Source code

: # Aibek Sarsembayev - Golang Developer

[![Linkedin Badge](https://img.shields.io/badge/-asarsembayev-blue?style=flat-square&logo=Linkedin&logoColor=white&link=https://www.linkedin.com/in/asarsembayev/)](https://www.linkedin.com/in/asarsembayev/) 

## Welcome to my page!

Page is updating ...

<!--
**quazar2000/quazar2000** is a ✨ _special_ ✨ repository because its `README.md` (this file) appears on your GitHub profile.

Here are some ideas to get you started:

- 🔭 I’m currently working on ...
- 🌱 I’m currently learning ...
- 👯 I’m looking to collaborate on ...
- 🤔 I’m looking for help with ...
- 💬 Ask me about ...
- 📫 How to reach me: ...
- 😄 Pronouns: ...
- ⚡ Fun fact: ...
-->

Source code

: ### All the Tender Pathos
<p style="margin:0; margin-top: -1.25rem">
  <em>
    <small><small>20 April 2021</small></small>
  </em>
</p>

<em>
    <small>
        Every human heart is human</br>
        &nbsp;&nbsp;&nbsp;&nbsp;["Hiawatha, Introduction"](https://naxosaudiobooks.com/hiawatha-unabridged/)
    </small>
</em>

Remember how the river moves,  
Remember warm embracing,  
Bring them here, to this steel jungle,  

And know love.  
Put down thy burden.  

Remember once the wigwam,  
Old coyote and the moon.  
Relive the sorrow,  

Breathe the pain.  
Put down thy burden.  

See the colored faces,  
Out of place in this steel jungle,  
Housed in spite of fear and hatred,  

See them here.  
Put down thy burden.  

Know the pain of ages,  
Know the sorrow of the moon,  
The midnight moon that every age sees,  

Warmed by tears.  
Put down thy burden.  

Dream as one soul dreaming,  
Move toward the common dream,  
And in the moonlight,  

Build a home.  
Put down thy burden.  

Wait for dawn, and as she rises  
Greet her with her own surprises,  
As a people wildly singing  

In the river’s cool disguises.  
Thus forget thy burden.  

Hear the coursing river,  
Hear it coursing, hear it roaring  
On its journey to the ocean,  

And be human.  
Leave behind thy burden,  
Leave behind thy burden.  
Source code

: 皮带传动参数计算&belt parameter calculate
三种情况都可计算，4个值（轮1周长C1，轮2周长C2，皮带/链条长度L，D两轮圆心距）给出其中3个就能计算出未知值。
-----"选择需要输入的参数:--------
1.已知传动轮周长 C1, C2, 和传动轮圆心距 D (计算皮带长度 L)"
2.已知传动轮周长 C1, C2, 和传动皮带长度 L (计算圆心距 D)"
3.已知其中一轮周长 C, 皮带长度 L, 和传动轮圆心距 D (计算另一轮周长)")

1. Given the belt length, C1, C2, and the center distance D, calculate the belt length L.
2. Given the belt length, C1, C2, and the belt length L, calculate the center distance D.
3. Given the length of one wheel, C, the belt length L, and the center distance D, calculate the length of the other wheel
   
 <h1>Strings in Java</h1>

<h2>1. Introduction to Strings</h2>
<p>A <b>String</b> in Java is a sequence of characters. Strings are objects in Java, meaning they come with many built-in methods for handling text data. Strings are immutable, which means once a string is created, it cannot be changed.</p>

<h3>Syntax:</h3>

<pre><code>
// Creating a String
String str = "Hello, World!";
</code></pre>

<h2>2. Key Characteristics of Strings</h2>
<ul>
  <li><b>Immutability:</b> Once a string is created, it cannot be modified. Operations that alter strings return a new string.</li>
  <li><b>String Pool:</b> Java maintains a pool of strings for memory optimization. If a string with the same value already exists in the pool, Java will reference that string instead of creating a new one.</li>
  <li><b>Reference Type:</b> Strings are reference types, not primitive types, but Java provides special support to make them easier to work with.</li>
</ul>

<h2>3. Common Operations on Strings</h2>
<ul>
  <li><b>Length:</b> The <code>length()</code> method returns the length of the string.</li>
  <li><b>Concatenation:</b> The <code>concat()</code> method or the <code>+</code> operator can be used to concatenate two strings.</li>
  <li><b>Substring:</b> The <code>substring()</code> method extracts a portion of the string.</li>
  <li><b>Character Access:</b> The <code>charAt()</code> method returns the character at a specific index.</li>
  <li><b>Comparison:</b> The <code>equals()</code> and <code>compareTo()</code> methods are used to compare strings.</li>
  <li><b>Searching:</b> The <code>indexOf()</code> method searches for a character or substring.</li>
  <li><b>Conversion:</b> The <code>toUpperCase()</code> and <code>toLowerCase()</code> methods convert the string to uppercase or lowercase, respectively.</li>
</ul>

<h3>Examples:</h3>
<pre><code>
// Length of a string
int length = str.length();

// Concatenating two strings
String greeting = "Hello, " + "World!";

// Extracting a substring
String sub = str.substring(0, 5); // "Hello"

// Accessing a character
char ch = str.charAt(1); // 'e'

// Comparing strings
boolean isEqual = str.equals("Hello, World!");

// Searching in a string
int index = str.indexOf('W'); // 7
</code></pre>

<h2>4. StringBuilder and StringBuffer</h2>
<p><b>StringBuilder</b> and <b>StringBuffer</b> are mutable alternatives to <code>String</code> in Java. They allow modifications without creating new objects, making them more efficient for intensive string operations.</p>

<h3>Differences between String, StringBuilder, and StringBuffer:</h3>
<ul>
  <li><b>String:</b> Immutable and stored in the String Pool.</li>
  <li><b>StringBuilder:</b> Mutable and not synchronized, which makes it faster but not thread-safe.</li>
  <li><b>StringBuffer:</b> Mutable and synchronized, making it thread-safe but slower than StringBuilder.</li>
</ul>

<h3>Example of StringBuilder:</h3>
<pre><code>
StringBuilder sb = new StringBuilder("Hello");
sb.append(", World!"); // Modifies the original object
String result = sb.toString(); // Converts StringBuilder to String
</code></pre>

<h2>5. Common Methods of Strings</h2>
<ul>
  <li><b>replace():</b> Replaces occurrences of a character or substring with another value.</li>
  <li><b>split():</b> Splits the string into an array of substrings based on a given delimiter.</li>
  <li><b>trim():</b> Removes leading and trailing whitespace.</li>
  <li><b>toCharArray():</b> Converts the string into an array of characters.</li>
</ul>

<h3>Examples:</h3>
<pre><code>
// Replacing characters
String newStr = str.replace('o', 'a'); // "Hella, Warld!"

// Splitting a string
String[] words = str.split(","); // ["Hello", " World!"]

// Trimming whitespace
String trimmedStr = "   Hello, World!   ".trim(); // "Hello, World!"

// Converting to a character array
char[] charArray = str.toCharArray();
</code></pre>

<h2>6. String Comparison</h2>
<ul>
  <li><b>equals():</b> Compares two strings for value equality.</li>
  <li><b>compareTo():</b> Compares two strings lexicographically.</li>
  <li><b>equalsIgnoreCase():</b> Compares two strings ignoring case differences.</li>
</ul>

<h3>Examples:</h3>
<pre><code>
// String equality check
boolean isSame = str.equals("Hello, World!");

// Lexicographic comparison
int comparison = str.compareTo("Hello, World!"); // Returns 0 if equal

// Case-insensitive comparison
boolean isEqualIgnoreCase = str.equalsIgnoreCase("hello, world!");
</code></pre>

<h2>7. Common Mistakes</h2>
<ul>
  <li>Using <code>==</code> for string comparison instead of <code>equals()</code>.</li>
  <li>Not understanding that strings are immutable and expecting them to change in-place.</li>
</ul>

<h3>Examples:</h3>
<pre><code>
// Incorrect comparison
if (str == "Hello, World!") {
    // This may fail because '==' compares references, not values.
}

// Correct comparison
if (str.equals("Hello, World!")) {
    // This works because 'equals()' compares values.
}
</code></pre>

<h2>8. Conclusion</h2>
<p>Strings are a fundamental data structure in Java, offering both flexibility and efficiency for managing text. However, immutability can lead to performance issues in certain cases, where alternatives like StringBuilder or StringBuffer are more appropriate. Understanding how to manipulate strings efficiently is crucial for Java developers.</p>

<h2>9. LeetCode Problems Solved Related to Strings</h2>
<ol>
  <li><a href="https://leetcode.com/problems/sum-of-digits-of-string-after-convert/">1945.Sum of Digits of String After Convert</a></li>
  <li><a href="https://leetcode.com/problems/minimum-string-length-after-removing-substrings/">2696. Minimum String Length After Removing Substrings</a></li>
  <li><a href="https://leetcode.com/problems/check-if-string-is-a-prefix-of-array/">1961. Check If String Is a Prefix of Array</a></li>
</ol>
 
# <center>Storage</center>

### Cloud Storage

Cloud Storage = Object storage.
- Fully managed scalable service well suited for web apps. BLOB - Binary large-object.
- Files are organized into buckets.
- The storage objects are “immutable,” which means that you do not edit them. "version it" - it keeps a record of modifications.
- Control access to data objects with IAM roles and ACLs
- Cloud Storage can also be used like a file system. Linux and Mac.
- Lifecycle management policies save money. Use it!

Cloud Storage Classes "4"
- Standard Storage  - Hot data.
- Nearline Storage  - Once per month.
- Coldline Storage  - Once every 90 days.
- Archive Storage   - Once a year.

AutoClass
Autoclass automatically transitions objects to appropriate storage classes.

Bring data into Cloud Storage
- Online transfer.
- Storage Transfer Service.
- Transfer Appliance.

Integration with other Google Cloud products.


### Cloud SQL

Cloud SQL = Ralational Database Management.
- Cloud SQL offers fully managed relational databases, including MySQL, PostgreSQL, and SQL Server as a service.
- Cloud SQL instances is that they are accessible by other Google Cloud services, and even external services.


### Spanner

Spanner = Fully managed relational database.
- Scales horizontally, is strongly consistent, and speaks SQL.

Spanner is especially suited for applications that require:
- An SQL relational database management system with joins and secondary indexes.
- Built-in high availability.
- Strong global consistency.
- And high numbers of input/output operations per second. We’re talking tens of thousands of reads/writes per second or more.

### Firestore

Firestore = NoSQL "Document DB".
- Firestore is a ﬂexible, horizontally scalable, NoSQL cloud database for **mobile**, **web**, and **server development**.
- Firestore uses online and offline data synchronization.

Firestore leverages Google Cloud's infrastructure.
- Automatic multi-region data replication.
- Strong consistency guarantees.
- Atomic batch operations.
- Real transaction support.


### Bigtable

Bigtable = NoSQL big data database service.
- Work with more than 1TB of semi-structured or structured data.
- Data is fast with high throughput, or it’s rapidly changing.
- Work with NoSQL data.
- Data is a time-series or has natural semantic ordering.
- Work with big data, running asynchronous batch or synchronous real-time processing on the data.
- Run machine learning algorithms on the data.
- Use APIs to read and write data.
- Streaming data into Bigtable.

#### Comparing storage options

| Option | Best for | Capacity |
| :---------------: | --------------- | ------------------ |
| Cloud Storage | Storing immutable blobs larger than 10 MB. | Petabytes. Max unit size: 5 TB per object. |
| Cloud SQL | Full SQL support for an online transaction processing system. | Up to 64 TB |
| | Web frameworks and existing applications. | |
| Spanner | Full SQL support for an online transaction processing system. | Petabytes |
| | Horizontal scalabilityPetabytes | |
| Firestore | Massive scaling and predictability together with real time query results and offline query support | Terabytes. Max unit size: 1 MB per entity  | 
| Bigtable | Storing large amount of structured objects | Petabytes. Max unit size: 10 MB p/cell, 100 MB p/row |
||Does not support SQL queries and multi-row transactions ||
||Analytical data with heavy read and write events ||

--------

# What you need to do
In the listing above, find the line with "- Cloud SQL offers" and the line with "scalabilityPetabytes | |"; output exactly those lines and all lines between them.

# Output for this task
- Cloud SQL offers fully managed relational databases, including MySQL, PostgreSQL, and SQL Server as a service.
- Cloud SQL instances is that they are accessible by other Google Cloud services, and even external services.


### Spanner

Spanner = Fully managed relational database.
- Scales horizontally, is strongly consistent, and speaks SQL.

Spanner is especially suited for applications that require:
- An SQL relational database management system with joins and secondary indexes.
- Built-in high availability.
- Strong global consistency.
- And high numbers of input/output operations per second. We’re talking tens of thousands of reads/writes per second or more.

### Firestore

Firestore = NoSQL "Document DB".
- Firestore is a ﬂexible, horizontally scalable, NoSQL cloud database for **mobile**, **web**, and **server development**.
- Firestore uses online and offline data synchronization.

Firestore leverages Google Cloud's infrastructure.
- Automatic multi-region data replication.
- Strong consistency guarantees.
- Atomic batch operations.
- Real transaction support.


### Bigtable

Bigtable = NoSQL big data database service.
- Work with more than 1TB of semi-structured or structured data.
- Data is fast with high throughput, or it’s rapidly changing.
- Work with NoSQL data.
- Data is a time-series or has natural semantic ordering.
- Work with big data, running asynchronous batch or synchronous real-time processing on the data.
- Run machine learning algorithms on the data.
- Use APIs to read and write data.
- Streaming data into Bigtable.

#### Comparing storage options

| Option | Best for | Capacity |
| :---------------: | --------------- | ------------------ |
| Cloud Storage | Storing immutable blobs larger than 10 MB. | Petabytes. Max unit size: 5 TB per object. |
| Cloud SQL | Full SQL support for an online transaction processing system. | Up to 64 TB |
| | Web frameworks and existing applications. | |
| Spanner | Full SQL support for an online transaction processing system. | Petabytes |
| | Horizontal scalabilityPetabytes | |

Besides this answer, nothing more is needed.